The problem => All of the entries below are to be retyped exactly.

.....

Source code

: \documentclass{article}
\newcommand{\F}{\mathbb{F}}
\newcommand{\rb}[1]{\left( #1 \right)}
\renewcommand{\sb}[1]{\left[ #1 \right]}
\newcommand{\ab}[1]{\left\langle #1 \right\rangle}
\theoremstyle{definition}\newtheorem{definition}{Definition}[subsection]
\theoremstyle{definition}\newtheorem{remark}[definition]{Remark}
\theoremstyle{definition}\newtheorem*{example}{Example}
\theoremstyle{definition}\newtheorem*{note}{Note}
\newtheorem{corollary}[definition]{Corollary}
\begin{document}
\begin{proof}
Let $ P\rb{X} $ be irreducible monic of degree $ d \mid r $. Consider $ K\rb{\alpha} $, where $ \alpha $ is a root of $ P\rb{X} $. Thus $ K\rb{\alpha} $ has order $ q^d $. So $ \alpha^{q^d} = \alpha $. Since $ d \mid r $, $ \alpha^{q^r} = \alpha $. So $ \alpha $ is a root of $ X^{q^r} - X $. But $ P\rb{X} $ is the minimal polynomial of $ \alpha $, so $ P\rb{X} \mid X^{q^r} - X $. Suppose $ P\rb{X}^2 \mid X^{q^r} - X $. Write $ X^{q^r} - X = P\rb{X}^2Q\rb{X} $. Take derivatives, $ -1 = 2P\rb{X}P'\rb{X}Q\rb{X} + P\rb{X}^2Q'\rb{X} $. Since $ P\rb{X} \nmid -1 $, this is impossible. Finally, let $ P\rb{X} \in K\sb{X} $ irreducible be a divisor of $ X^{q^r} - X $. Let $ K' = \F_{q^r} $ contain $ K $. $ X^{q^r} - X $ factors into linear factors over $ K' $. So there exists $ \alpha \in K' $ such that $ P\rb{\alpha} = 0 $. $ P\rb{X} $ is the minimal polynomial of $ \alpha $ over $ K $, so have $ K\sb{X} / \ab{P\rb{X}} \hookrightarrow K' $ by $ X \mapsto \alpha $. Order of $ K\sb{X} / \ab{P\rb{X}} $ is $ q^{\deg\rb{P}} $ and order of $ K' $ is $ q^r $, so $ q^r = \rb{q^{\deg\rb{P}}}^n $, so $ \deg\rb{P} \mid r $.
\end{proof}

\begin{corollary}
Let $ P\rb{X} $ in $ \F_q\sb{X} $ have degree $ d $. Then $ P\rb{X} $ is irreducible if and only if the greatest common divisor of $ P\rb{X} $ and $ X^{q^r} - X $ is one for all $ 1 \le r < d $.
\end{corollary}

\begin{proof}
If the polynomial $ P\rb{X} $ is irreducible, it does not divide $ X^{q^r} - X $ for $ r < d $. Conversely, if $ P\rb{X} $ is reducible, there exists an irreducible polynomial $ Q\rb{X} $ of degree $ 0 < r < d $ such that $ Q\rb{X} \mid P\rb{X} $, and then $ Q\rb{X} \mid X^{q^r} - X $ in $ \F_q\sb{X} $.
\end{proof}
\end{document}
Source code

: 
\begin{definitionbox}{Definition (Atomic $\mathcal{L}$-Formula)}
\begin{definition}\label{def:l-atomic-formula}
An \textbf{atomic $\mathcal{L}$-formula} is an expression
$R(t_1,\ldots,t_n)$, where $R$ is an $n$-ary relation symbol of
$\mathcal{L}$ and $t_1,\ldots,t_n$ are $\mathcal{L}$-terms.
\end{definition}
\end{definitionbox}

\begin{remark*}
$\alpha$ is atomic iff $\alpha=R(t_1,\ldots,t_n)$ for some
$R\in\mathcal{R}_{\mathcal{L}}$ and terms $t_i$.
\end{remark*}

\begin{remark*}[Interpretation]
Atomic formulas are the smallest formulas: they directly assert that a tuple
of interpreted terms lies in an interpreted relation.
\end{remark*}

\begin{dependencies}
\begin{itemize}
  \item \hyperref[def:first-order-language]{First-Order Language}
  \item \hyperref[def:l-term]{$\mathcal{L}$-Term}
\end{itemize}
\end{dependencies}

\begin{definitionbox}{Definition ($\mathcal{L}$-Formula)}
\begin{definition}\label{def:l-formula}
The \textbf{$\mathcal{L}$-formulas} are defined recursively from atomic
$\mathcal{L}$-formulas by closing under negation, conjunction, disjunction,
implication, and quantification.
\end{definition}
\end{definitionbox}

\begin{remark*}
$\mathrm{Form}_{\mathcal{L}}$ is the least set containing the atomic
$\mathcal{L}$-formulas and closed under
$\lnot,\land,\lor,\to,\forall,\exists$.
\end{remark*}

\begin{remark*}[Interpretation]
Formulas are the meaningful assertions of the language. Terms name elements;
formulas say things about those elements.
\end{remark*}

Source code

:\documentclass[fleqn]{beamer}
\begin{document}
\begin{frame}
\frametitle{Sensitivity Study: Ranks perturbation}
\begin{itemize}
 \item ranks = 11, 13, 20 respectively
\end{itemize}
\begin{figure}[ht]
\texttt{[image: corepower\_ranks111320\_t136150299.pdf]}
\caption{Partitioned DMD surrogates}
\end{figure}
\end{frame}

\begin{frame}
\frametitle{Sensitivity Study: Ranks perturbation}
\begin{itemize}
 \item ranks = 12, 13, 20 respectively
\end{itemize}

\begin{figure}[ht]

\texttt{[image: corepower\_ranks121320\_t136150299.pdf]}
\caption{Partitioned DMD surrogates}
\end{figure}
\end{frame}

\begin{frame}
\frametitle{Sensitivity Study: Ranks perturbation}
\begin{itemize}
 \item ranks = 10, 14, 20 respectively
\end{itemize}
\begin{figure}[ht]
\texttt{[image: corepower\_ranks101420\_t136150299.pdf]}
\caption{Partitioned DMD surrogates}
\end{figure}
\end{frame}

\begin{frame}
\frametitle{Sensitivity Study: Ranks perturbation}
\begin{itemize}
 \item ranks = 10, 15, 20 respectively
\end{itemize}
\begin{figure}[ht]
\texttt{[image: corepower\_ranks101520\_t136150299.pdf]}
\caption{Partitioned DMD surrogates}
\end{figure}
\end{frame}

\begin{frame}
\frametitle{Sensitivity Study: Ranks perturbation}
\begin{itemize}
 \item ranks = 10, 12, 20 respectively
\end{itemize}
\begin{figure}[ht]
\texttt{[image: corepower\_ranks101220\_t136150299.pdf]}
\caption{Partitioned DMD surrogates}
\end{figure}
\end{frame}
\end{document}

.....

Your solution =>
Source code

: \documentclass{article}
\newcommand{\F}{\mathbb{F}}
\newcommand{\rb}[1]{\left( #1 \right)}
\renewcommand{\sb}[1]{\left[ #1 \right]}
\newcommand{\ab}[1]{\left\langle #1 \right\rangle}
\theoremstyle{definition}\newtheorem{definition}{Definition}[subsection]
\theoremstyle{definition}\newtheorem{remark}[definition]{Remark}
\theoremstyle{definition}\newtheorem*{example}{Example}
\theoremstyle{definition}\newtheorem*{note}{Note}
\newtheorem{corollary}[definition]{Corollary}
\begin{document}
\begin{proof}
Let $ P\rb{X} $ be irreducible monic of degree $ d \mid r $. Consider $ K\rb{\alpha} $, where $ \alpha $ is a root of $ P\rb{X} $. Thus $ K\rb{\alpha} $ has order $ q^d $. So $ \alpha^{q^d} = \alpha $. Since $ d \mid r $, $ \alpha^{q^r} = \alpha $. So $ \alpha $ is a root of $ X^{q^r} - X $. But $ P\rb{X} $ is the minimal polynomial of $ \alpha $, so $ P\rb{X} \mid X^{q^r} - X $. Suppose $ P\rb{X}^2 \mid X^{q^r} - X $. Write $ X^{q^r} - X = P\rb{X}^2Q\rb{X} $. Take derivatives, $ -1 = 2P\rb{X}P'\rb{X}Q\rb{X} + P\rb{X}^2Q'\rb{X} $. Since $ P\rb{X} \nmid -1 $, this is impossible. Finally, let $ P\rb{X} \in K\sb{X} $ irreducible be a divisor of $ X^{q^r} - X $. Let $ K' = \F_{q^r} $ contain $ K $. $ X^{q^r} - X $ factors into linear factors over $ K' $. So there exists $ \alpha \in K' $ such that $ P\rb{\alpha} = 0 $. $ P\rb{X} $ is the minimal polynomial of $ \alpha $ over $ K $, so have $ K\sb{X} / \ab{P\rb{X}} \hookrightarrow K' $ by $ X \mapsto \alpha $. Order of $ K\sb{X} / \ab{P\rb{X}} $ is $ q^{\deg\rb{P}} $ and order of $ K' $ is $ q^r $, so $ q^r = \rb{q^{\deg\rb{P}}}^n $, so $ \deg\rb{P} \mid r $.
\end{proof}

\begin{corollary}
Let $ P\rb{X} $ in $ \F_q\sb{X} $ have degree $ d $. Then $ P\rb{X} $ is irreducible if and only if the greatest common divisor of $ P\rb{X} $ and $ X^{q^r} - X $ is one for all $ 1 \le r < d $.
\end{corollary}

\begin{proof}
If the polynomial $ P\rb{X} $ is irreducible, it does not divide $ X^{q^r} - X $ for $ r < d $. Conversely, if $ P\rb{X} $ is reducible, there exists an irreducible polynomial $ Q\rb{X} $ of degree $ 0 < r < d $ such that $ Q\rb{X} \mid P\rb{X} $, and then $ Q\rb{X} \mid X^{q^r} - X $ in $ \F_q\sb{X} $.
\end{proof}
\end{document}
Source code

: 
\begin{definitionbox}{Definition (Atomic $\mathcal{L}$-Formula)}
\begin{definition}\label{def:l-atomic-formula}
An \textbf{atomic $\mathcal{L}$-formula} is an expression
$R(t_1,\ldots,t_n)$, where $R$ is an $n$-ary relation symbol of
$\mathcal{L}$ and $t_1,\ldots,t_n$ are $\mathcal{L}$-terms.
\end{definition}
\end{definitionbox}

\begin{remark*}
$\alpha$ is atomic iff $\alpha=R(t_1,\ldots,t_n)$ for some
$R\in\mathcal{R}_{\mathcal{L}}$ and terms $t_i$.
\end{remark*}

\begin{remark*}[Interpretation]
Atomic formulas are the smallest formulas: they directly assert that a tuple
of interpreted terms lies in an interpreted relation.
\end{remark*}

\begin{dependencies}
\begin{itemize}
  \item \hyperref[def:first-order-language]{First-Order Language}
  \item \hyperref[def:l-term]{$\mathcal{L}$-Term}
\end{itemize}
\end{dependencies}

\begin{definitionbox}{Definition ($\mathcal{L}$-Formula)}
\begin{definition}\label{def:l-formula}
The \textbf{$\mathcal{L}$-formulas} are defined recursively from atomic
$\mathcal{L}$-formulas by closing under negation, conjunction, disjunction,
implication, and quantification.
\end{definition}
\end{definitionbox}

\begin{remark*}
$\mathrm{Form}_{\mathcal{L}}$ is the least set containing the atomic
$\mathcal{L}$-formulas and closed under
$\lnot,\land,\lor,\to,\forall,\exists$.
\end{remark*}

\begin{remark*}[Interpretation]
Formulas are the meaningful assertions of the language. Terms name elements;
formulas say things about those elements.
\end{remark*}

Source code

:\documentclass[fleqn]{beamer}
\begin{document}
\begin{frame}
\frametitle{Sensitivity Study: Ranks perturbation}
\begin{itemize}
 \item ranks = 11, 13, 20 respectively
\end{itemize}
\begin{figure}[ht]
\texttt{[image: corepower\_ranks111320\_t136150299.pdf]}
\caption{Partitioned DMD surrogates}
\end{figure}
\end{frame}

\begin{frame}
\frametitle{Sensitivity Study: Ranks perturbation}
\begin{itemize}
 \item ranks = 12, 13, 20 respectively
\end{itemize}

\begin{figure}[ht]

\texttt{[image: corepower\_ranks121320\_t136150299.pdf]}
\caption{Partitioned DMD surrogates}
\end{figure}
\end{frame}

\begin{frame}
\frametitle{Sensitivity Study: Ranks perturbation}
\begin{itemize}
 \item ranks = 10, 14, 20 respectively
\end{itemize}
\begin{figure}[ht]
\texttt{[image: corepower\_ranks101420\_t136150299.pdf]}
\caption{Partitioned DMD surrogates}
\end{figure}
\end{frame}

\begin{frame}
\frametitle{Sensitivity Study: Ranks perturbation}
\begin{itemize}
 \item ranks = 10, 15, 20 respectively
\end{itemize}
\begin{figure}[ht]
\texttt{[image: corepower\_ranks101520\_t136150299.pdf]}
\caption{Partitioned DMD surrogates}
\end{figure}
\end{frame}

\begin{frame}
\frametitle{Sensitivity Study: Ranks perturbation}
\begin{itemize}
 \item ranks = 10, 12, 20 respectively
\end{itemize}
\begin{figure}[ht]
\texttt{[image: corepower\_ranks101220\_t136150299.pdf]}
\caption{Partitioned DMD surrogates}
\end{figure}
\end{frame}
\end{document}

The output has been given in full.